# Alan Smith (the busking street poet) has died



## strung out (Nov 29, 2009)

if you've ever been a regular drinker in central bristol or stokes croft, then you're likely to have come across Alan Smith, also known as Bear, and known by many as the busking street poet of bristol. unfortunately, bear died about a week ago. i know he was beaten up in bedminster a few months back and i don't think he ever really recovered.

i never really knew bear very well, apart from giving him a few pound coins to perform an improvised poem outside the old duke a year or so ago, and buying him a pint of milk at 4 o'clock one morning on stokes croft after hearing his life story while i walked home. he lived in the jamaica street hostel and i believe there are talks about holding some kind of memorial service for him.

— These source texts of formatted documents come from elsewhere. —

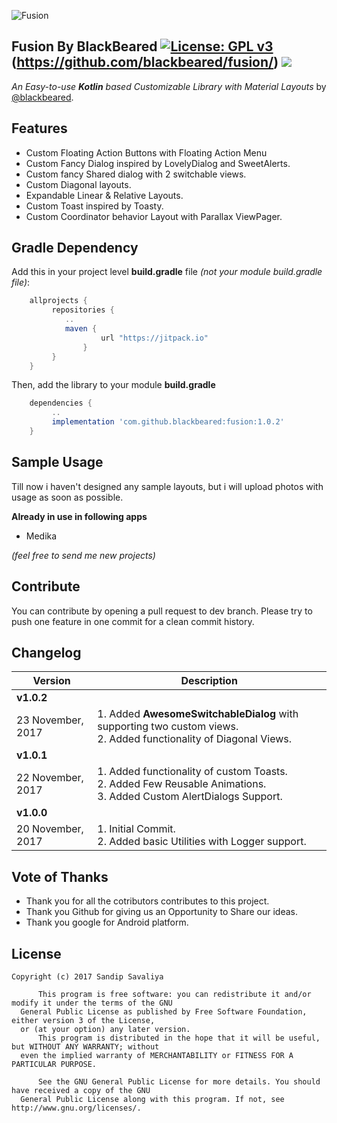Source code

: ![Fusion](https://github.com/blackbeared/fusion/blob/master/logo.png)

## Fusion By BlackBeared  [![License: GPL v3](https://img.shields.io/badge/License-GPL%20v3-blue.svg)](https://www.gnu.org/licenses/gpl-3.0) (https://github.com/blackbeared/fusion/)  [![](https://jitpack.io/v/blackbeared/fusion.svg)](https://jitpack.io/#blackbeared/fusion)

_An Easy-to-use **Kotlin** based Customizable Library with Material Layouts_ by [@blackbeared](http://www.linkedin.com/er-sandip-savaliya).

## Features
* Custom Floating Action Buttons with Floating Action Menu
* Custom Fancy Dialog inspired by LovelyDialog and SweetAlerts.
* Custom fancy Shared dialog with 2 switchable views.
* Custom Diagonal layouts.
* Expandable Linear & Relative Layouts.
* Custom Toast inspired by Toasty.
* Custom Coordinator behavior Layout with Parallax ViewPager.


## Gradle Dependency
Add this in your project level **build.gradle** file _(not your module build.gradle file)_:

```gradle
    allprojects {
	     repositories {
		    ..
		    maven { 
                    url "https://jitpack.io" 
                }
	     }
    }
```

Then, add the library to your module **build.gradle**

```gradle
    dependencies {
         ..
         implementation 'com.github.blackbeared:fusion:1.0.2'
    }
```

## Sample Usage
Till now i haven't designed any sample layouts, but i will upload photos with usage as soon as possible.

**Already in use in following apps**

- Medika

*(feel free to send me new projects)*


##  Contribute
You can contribute by opening a pull request to dev branch. Please try to push one feature in one commit for a clean commit history.


## Changelog
Version | Description
-----------|------------------
**v1.0.2** |  
23 November, 2017 |  1. Added **AwesomeSwitchableDialog** with supporting two custom views. <br/>2. Added functionality of Diagonal Views.
**v1.0.1** |  
 22 November, 2017 | 1. Added functionality of custom Toasts.  <br/>2. Added Few Reusable Animations. <br/>3. Added Custom AlertDialogs Support.
**v1.0.0** |  
20 November, 2017 | 1. Initial Commit. <br/>2. Added basic Utilities with Logger support.


## Vote of Thanks


* Thank you for all the cotributors contributes to this project.
* Thank you Github for giving us an Opportunity to Share our ideas.
* Thank you google for Android platform.


## License
    Copyright (c) 2017 Sandip Savaliya

          This program is free software: you can redistribute it and/or modify it under the terms of the GNU 
	  General Public License as published by Free Software Foundation, either version 3 of the License, 
	  or (at your option) any later version. 
          This program is distributed in the hope that it will be useful, but WITHOUT ANY WARRANTY; without 
	  even the implied warranty of MERCHANTABILITY or FITNESS FOR A PARTICULAR PURPOSE.
    
          See the GNU General Public License for more details. You should have received a copy of the GNU 
	  General Public License along with this program. If not, see http://www.gnu.org/licenses/.

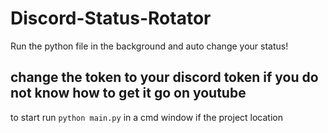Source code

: # Discord-Status-Rotator
Run the python file in the background and auto change your status!

## change the token to your discord token if you do not know how to get it go on youtube

to start run ```python main.py``` in a cmd window if the project location
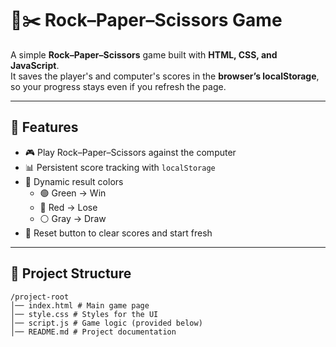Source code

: # 📄✂️ Rock–Paper–Scissors Game

A simple **Rock–Paper–Scissors** game built with **HTML, CSS, and JavaScript**.  
It saves the player's and computer's scores in the **browser’s localStorage**, so your progress stays even if you refresh the page.

---

## 🚀 Features

- 🎮 Play Rock–Paper–Scissors against the computer  
- 📊 Persistent score tracking with `localStorage`  
- 🎨 Dynamic result colors  
  - 🟢 Green → Win  
  - 🔴 Red → Lose  
  - ⚪ Gray → Draw  
- 🔄 Reset button to clear scores and start fresh  

---

## 📂 Project Structure
```
/project-root
│── index.html # Main game page
│── style.css # Styles for the UI
│── script.js # Game logic (provided below)
│── README.md # Project documentation
```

it might be that no-one from here really remembers him, but he brought a lot of happiness to people while going about their daily lives, and it's sad to think that we'll never hear from him again. he was a gifted poet and it's sad that someone so talented, led such a sad life.

anyway, i won't go on too much, because really i didn't know him too well, bar the odd poem i was privileged enough to hear from him over the years. here's a video of one of his poems



more info about him and his death here... http://www.hijackbristol.co.uk/board/the-forum/rip-bear-aka-stokes-croft-street-poet/


----------



## keybored (Nov 30, 2009)

RIP Bear.


----------



## wiskey (Nov 30, 2009)

Oh no  

He was one of the best things about moving here, even the blaggers were fun. He stopped me a few times and claimed he knew over 1000 poems  

RIP Bear


----------



## Geri (Nov 30, 2009)

I don't think I've ever seen him, despite working and drinking in Stokes Croft for years. 

It's always sad when such a character dies. 

RIP Bear.


----------



## A. Spies (Dec 3, 2009)

I remember him. Can't remember his poems now but he was cool and I remember them being good. 
RIP bear.


----------



## Skin (Dec 3, 2009)

I knew him. He did me a poem. How sad :-(  RIP Bear.


----------



## Hocus Eye. (Dec 4, 2009)

It is great to see so many people saying good things about a man they met on the street.  I never knew him and don't live in Bristol but it is good to see this kind of appreciation of someone with something to give who got little back in material terms.

It makes me want to look out for people like this.  It would make me angry that someone so good should have their life terminated by random idiots if that feeling wasn't counteracted by the people on this thread by their praise of him.

RIP Bear


----------